- Material for this task:
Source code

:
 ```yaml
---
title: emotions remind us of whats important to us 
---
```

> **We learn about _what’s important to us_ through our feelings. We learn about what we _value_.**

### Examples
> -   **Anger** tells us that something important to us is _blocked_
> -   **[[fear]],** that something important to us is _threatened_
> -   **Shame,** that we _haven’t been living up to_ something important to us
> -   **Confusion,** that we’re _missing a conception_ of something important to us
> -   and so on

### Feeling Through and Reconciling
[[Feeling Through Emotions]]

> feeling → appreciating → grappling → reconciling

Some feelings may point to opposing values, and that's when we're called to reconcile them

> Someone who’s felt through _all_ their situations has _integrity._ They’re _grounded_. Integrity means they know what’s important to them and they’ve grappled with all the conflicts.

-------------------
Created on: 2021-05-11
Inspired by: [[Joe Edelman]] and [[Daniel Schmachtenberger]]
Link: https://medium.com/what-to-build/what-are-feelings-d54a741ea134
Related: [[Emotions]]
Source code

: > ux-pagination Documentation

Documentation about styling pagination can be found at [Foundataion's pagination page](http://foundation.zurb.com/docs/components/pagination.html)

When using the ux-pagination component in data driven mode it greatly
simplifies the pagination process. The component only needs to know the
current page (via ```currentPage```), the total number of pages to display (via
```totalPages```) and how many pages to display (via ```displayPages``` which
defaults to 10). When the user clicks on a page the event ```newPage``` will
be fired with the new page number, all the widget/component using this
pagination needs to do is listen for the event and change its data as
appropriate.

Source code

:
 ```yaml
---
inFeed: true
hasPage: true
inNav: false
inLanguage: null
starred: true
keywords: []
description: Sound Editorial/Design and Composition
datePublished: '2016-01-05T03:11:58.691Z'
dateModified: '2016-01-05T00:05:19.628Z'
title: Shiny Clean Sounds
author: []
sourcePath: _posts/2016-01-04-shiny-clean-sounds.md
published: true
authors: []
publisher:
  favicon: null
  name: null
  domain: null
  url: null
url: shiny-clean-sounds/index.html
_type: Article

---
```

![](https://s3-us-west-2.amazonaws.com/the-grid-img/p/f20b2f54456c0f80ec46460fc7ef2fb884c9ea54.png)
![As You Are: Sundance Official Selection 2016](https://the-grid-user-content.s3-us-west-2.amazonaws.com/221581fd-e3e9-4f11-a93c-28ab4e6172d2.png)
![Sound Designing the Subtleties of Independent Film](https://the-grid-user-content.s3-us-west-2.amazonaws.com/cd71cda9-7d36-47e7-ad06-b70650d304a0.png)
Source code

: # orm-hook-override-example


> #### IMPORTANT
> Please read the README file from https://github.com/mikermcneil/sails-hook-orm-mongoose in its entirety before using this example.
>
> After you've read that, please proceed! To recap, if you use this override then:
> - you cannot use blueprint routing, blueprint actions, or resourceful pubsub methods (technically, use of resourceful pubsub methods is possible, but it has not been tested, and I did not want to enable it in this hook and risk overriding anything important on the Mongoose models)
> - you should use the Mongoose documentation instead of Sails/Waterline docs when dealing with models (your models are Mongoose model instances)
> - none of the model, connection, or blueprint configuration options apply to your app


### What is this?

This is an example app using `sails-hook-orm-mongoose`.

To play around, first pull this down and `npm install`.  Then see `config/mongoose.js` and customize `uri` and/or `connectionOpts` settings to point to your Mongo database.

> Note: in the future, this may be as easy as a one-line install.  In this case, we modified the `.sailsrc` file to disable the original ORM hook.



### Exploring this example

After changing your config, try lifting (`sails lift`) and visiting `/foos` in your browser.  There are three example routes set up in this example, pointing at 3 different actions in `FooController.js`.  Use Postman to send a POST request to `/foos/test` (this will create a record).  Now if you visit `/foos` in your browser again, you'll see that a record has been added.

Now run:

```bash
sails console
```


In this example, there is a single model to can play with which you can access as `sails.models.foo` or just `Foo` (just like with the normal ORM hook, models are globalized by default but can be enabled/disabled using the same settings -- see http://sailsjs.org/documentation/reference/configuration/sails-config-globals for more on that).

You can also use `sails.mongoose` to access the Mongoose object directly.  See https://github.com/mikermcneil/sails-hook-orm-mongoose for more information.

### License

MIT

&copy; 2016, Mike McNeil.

- Problem statement: From the entries above, write out only the lines starting at the line that holds "To play around, first" and ending at the line that holds "### Exploring this example", keeping both and matching them exactly.

- Exercise answer:
To play around, first pull this down and `npm install`.  Then see `config/mongoose.js` and customize `uri` and/or `connectionOpts` settings to point to your Mongo database.

> Note: in the future, this may be as easy as a one-line install.  In this case, we modified the `.sailsrc` file to disable the original ORM hook.



### Exploring this example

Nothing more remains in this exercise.